To the Editor of the New York Times Book Review Section:

I was dismayed that a scholar of Fouad Ajami's eminence would state in his review of Christopher Caldwell's Reflections on the Revolution In Europe, "The question of Islam in Europe has occasioned calls of alarm about 'Eurabia'” (Book Review, August 2, 2009). There is a hint of unmerited dismissiveness in this comment that is disappointing to those of us have been engaged in long-term, serious scholarship on the impact of Islamic immigration on Western Europe. The fundamental issue is whether the newcomers intend to adopt to their host cultures or whether, as so many of their leaders have promised, they intend to transform Europe into a predominantly Muslim realm. We are not alarmists; we are responsible scholars who are seriously concerned about the future of Western civilization.

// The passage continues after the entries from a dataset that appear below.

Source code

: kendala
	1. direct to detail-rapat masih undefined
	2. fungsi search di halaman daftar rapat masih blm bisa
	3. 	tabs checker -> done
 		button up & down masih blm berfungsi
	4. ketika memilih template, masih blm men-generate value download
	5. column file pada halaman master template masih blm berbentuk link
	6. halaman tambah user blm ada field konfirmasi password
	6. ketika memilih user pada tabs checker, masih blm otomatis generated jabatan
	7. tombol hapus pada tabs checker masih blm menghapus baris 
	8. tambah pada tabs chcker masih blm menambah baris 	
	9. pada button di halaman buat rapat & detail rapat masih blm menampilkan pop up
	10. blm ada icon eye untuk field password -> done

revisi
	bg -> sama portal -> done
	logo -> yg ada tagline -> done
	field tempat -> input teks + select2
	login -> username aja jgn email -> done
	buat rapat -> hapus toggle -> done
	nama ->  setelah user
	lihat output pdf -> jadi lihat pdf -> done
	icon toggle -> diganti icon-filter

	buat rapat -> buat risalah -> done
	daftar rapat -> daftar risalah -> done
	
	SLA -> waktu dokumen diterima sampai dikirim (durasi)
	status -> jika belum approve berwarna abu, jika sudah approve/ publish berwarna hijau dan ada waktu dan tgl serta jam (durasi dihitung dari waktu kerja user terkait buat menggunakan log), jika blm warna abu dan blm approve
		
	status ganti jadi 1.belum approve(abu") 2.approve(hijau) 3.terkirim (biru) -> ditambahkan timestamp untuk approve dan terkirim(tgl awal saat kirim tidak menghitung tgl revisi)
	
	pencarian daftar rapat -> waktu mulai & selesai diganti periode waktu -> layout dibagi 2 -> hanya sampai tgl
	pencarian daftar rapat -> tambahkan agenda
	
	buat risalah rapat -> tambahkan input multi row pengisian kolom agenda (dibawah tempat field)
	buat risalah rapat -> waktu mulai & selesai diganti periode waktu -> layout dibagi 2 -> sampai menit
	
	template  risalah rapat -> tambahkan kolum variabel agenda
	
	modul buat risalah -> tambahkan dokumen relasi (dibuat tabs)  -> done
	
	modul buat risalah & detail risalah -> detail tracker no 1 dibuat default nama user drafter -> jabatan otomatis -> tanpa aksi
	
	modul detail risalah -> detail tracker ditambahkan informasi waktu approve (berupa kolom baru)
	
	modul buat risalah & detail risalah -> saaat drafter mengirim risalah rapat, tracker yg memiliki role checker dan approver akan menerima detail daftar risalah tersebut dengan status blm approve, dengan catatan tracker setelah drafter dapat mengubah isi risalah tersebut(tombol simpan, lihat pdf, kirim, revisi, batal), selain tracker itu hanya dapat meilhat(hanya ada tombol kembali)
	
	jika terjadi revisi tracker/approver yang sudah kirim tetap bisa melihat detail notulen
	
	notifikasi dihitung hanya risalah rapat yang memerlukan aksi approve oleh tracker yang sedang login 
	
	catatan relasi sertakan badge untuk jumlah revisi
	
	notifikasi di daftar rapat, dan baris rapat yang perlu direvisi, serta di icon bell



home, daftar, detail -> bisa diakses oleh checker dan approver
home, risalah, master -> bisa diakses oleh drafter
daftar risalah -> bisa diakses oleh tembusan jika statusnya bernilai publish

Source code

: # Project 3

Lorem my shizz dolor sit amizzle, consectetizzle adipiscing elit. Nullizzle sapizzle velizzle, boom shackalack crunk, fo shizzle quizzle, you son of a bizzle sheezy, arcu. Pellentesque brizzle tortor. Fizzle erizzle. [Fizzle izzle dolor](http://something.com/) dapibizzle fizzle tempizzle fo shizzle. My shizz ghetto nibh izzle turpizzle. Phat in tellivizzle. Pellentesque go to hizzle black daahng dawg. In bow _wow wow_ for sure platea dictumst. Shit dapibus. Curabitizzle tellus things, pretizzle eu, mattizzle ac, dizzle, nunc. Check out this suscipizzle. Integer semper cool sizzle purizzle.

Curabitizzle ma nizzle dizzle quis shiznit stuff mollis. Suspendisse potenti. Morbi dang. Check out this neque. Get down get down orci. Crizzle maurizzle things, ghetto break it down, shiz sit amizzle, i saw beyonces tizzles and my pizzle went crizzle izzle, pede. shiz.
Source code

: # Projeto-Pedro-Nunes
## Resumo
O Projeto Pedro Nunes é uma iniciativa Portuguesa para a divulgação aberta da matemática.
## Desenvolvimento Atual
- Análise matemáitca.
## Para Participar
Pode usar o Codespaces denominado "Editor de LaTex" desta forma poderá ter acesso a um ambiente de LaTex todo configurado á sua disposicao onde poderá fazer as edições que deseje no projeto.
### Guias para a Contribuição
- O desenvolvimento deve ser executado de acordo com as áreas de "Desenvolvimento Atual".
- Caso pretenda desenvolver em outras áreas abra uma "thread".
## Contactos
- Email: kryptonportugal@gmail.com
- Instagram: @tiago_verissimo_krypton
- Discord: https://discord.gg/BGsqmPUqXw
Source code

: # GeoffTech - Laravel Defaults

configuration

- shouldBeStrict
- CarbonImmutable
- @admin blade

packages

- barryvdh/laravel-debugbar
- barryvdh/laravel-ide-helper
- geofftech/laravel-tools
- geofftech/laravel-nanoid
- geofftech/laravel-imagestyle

Professor Ajami also quotes Caldwell as assuring us that Islam "is in no sense Europe’s religion and it is in no sense Europe’s culture.” Few, if any, thoughtful people would dispute that statement, but the real question is not what Europe is but what it is in danger of becoming. Let us not forget that it has happened before. Some of Christianity's greatest teachers-such as St. Augustine-were products of a North African Christianity that disappeared permanently with the Muslim conquests of the seventh century.
Richard L. Rubenstein
President Emeritus
University of Bridgeport
Lawton Distinguished Professor of Religion Emeritus
Florida State University
(Richard L. Rubenstein is the author of La Perfidie de 'lHistoire (Paris: Les Éditions du Cerf and Éditions Les Provinciales, 2005), a study of the impact of Islam on contemporary Europe, and Jihad and Genocide (forthcoming, Rowman and Littlefield and Éditions Les Provinciales), a study of the genocidal potentialities of jihad.